While the U.S. White House and Congress laud the “creativity” and “boldness” of this “vision for peace,” that very structure of violence continues to spell dispossession and death for Palestinians in a most discriminatory manner (“‘Intifada Law’ has barred compensation to Palestinian victims almost entirely,” http://www.haaretz.com/hasen/spages/712153.html). Israeli colonization goes on unabated (“IDF authorizes expansion of four West Bank settlements,” http://www.haaretz.com/hasen/spages/718244.html). And construction of the “separation barrier” continues, with reports that “by the beginning of 2007, 486 kilometers of the separation fence will be completed…This constitutes 93 percent of the 523-kilometer fence route (which does not include some 300 kilometers that are awaiting legal rulings)” (“Defense officials: 93% of fence to be ready by Jan. '07,” http://www.haaretz.com/hasen/pages/ShArt.jhtml?itemNo=720323&contrassID=2&sub
ContrassID=1&sbSubContrassID=0).

As the U.S. gets “tough” on terrorism (“U.S. House votes to tighten PA sanctions,” http://www.haaretz.com/hasen/spages/719118.html), poverty and unemployment increases as a direct result and will only get worse (“UN report: 40% of Palestinians earn less than $2.10 a day,” Haaretz, 30 May 2006; http://www.haaretz.com/hasen/pages/ShArt.jhtml?itemNo=721117&contrassID=2&sub
ContrassID=1&sbSubContrassID=0).

Here in Bethlehem in particular, it is reported that over 70% of the population of now lives below the poverty line and unemployment has soared to more than 60%. “Once a prosperous middle class town, Bethlehem has been economically suffocated and the post-election sanctions have brought the local population to the brink of disaster. According to Christian Aid, in two years, almost three in four Palestinians (74 per cent) will be living below the United Nations poverty line of an income of £1.10 a day – worse than Afghanistan, Sierra Leone and Angola. Christian Aid has stated that ‘Palestinian society faces collapse’ if this situation continues” (“Open Bethlehem calls for end to EU sanctions as Bethlehem faces disaster,” http://www.openbethlehem.org/pages/content/index.asp?PageID=56).

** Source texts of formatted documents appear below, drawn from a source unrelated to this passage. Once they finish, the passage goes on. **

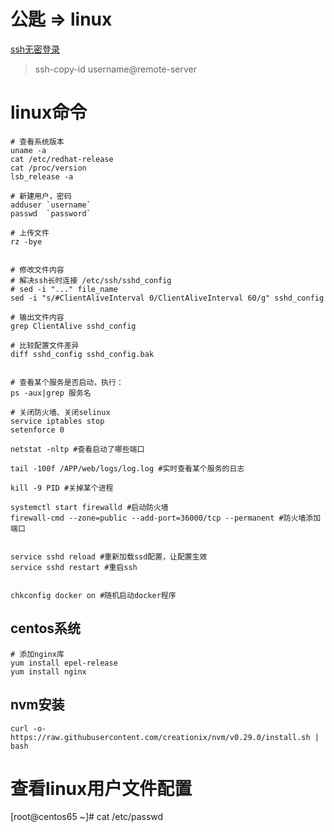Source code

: # 公匙 => linux
[ssh无密登录](https://www.linuxdashen.com/ssh-key%EF%BC%9A%E4%B8%A4%E4%B8%AA%E7%AE%80%E5%8D%95%E6%AD%A5%E9%AA%A4%E5%AE%9E%E7%8E%B0ssh%E6%97%A0%E5%AF%86%E7%A0%81%E7%99%BB%E5%BD%95)
> ssh-copy-id username@remote-server


# linux命令
```
# 查看系统版本
uname -a
cat /etc/redhat-release
cat /proc/version
lsb_release -a

# 新建用户，密码
adduser `username`
passwd  `password`

# 上传文件
rz -bye


# 修改文件内容
# 解决ssh长时连接 /etc/ssh/sshd_config
# sed -i "..." file_name
sed -i "s/#ClientAliveInterval 0/ClientAliveInterval 60/g" sshd_config

# 输出文件内容
grep ClientAlive sshd_config

# 比较配置文件差异
diff sshd_config sshd_config.bak


# 查看某个服务是否启动，执行：
ps -aux|grep 服务名

# 关闭防火墙、关闭selinux
service iptables stop
setenforce 0

netstat -nltp #查看启动了哪些端口

tail -100f /APP/web/logs/log.log #实时查看某个服务的日志

kill -9 PID #关掉某个进程

systemctl start firewalld #启动防火墙
firewall-cmd --zone=public --add-port=36000/tcp --permanent #防火墙添加端口


service sshd reload #重新加载ssd配置，让配置生效
service sshd restart #重启ssh


chkconfig docker on #随机启动docker程序
```

## centos系统
```
# 添加nginx库
yum install epel-release
yum install nginx
```

## nvm安装
```
curl -o- https://raw.githubusercontent.com/creationix/nvm/v0.29.0/install.sh | bash
```

# 查看linux用户文件配置
[root@centos65 ~]# cat /etc/passwd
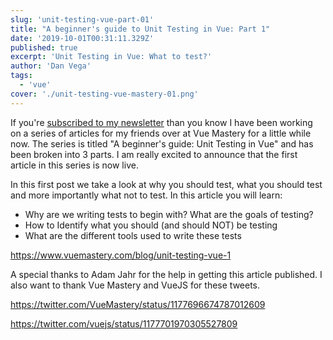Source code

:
 ```yaml
---
slug: 'unit-testing-vue-part-01'
title: "A beginner's guide to Unit Testing in Vue: Part 1"
date: '2019-10-01T00:31:11.329Z'
published: true
excerpt: 'Unit Testing in Vue: What to test?'
author: 'Dan Vega'
tags:
  - 'vue'
cover: './unit-testing-vue-mastery-01.png'
---
```


If you're [subscribed to my newsletter](https://www.danvega.dev/signup/) than you know I have been working on a series of articles for my friends over at Vue Mastery for a little while now. The series is titled "A beginner's guide: Unit Testing in Vue" and has been broken into 3 parts. I am really excited to announce that the first article in this series is now live.

In this first post we take a look at why you should test, what you should test and more importantly what not to test. In this article you will learn:

- Why are we writing tests to begin with? What are the goals of testing?
- How to Identify what you should (and should NOT) be testing
- What are the different tools used to write these tests

https://www.vuemastery.com/blog/unit-testing-vue-1

A special thanks to Adam Jahr for the help in getting this article published. I also want to thank Vue Mastery and VueJS for these tweets.

https://twitter.com/VueMastery/status/1177696674787012609

https://twitter.com/vuejs/status/1177701970305527809
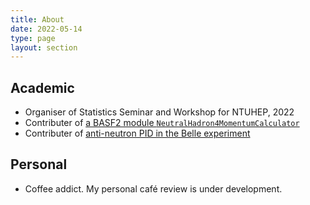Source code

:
 ```yaml
---
title: About
date: 2022-05-14
type: page
layout: section
---
```


## Academic

* Organiser of Statistics Seminar and Workshop for NTUHEP, 2022
* Contributer of [a BASF2 module `NeutralHadron4MomentumCalculator`](https://software.belle2.org/sphinx/light-2203-zeus/analysis/doc/index-01-analysis.html?highlight=neutralhadron4momentumcalculator#module-NeutralHadron4MomentumCalculator)
* Contributer of [anti-neutron PID in the Belle experiment](http://dx.doi.org/10.6342%2fNTU202103402)

## Personal

* Coffee addict. My personal café review is under development.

For more on “convergence,” visit MCC partner the Stop the Wall Campaign at http://stopthewall.org/analysisandfeatures/1157.shtml and http://stopthewall.org/maps/1159.shtml or the Israeli Committee Against House Demolitions at http://electronicintifada.net/v2/article4750.shtml.

Nakba and Independence

For most Israeli Jews, May 3rd this year was celebrated as Independence Day—remembering the 1948 war as a heroic story of freedom, liberty, and success in overcoming great difficulties. But for Palestinians, that same event (remembered on May 15) is known as the Nakba, an Arabic word meaning “catastrophe,” referring to the massive dispossession of the majority of the Palestinian people during the period of 1947 to 1949. Between 750,000 to 900,000 Palestinians became refugees, either having been expelled by the Israeli army or having fled for their lives during the fighting. Meanwhile, Israeli military forces destroyed over 500 Palestinian villages.

On Israeli Independence Day, MCC Israeli partner the Zochrot Association (http://www.nakbainhebrew.org/) organized a visit to the destroyed Palestinian village of Miske in solidarity with its displaced residents. In Miske, signs were posted by both Israeli Jews and Palestinians at the village center, the mosque, and the school (learn more at http://www.zochrot.org/index.php?id=414). After this, Zochrot proceeded to take part in the 9th annual Procession of Return organized by ADRID, the Association for the Defense of the Rights of Internally Displaced Palestinians. This year the procession was to the village of Umm a-Zinat. Signs were posted to designate the village school, the cemetery, and the entryway to the village (http://www.zochrot.org/index.php?id=417).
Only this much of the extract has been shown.